__Task goal__
In the records below, which lines include "file"? Copy them.

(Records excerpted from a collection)
============
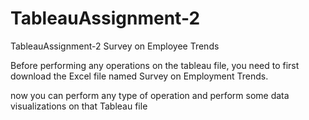# TableauAssignment-2
TableauAssignment-2 Survey on Employee Trends

Before performing any operations on the tableau file, you need to first download the Excel file named Survey on Employment Trends.

now you can perform any type of operation and perform some data visualizations on that Tableau file
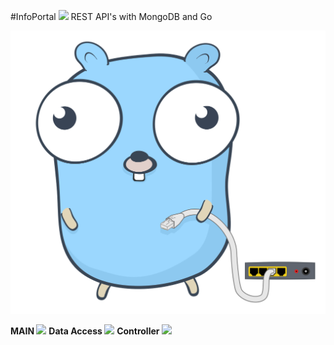 #InfoPortal <img src="https://travis-ci.org/Wizkaley/InfoPortal.svg?branch=master"/>
REST API's with MongoDB and Go

<img src="https://github.com/Wizkaley/InfoPortal/blob/master/public/download.svg"/>


<strong> MAIN </strong>         <img src="https://github.com/Wizkaley/RESTApp/blob/master/coverage.svg"/>
<strong> Data Access </strong>  <img src="https://github.com/Wizkaley/RESTApp/blob/master/dao/coverage.svg"/>
<strong> Controller </strong>   <img src="https://github.com/Wizkaley/RESTApp/blob/master/controller/coverage.svg"/>
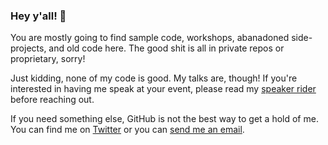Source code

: ### Hey y'all! 👋	

You are mostly going to find sample code, workshops, abanadoned side-projects, and old code here. The good shit is all in private repos or proprietary, sorry!

Just kidding, none of my code is good. My talks are, though! If you're interested in having me speak at your event, please read my [speaker rider](./speaking.md) before reaching out.

If you need something else, GitHub is not the best way to get a hold of me. You can find me on [Twitter](https://twitter.com/dixie3flatline) or you can [send me an email](mailto:kat.cosgrove@gmail.com).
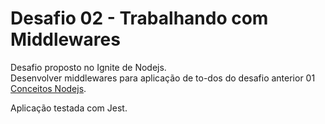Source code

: # Desafio 02 - Trabalhando com Middlewares

<p>Desafio proposto no Ignite de Nodejs.<br/>Desenvolver middlewares para aplicação de to-dos do desafio anterior 01 <a href="https://github.com/thiagos98/conceitos-nodejs">Conceitos Nodejs</a>.</p>
<p>Aplicação testada com Jest.</p>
============
__Exercise output__
Before performing any operations on the tableau file, you need to first download the Excel file named Survey on Employment Trends.
now you can perform any type of operation and perform some data visualizations on that Tableau file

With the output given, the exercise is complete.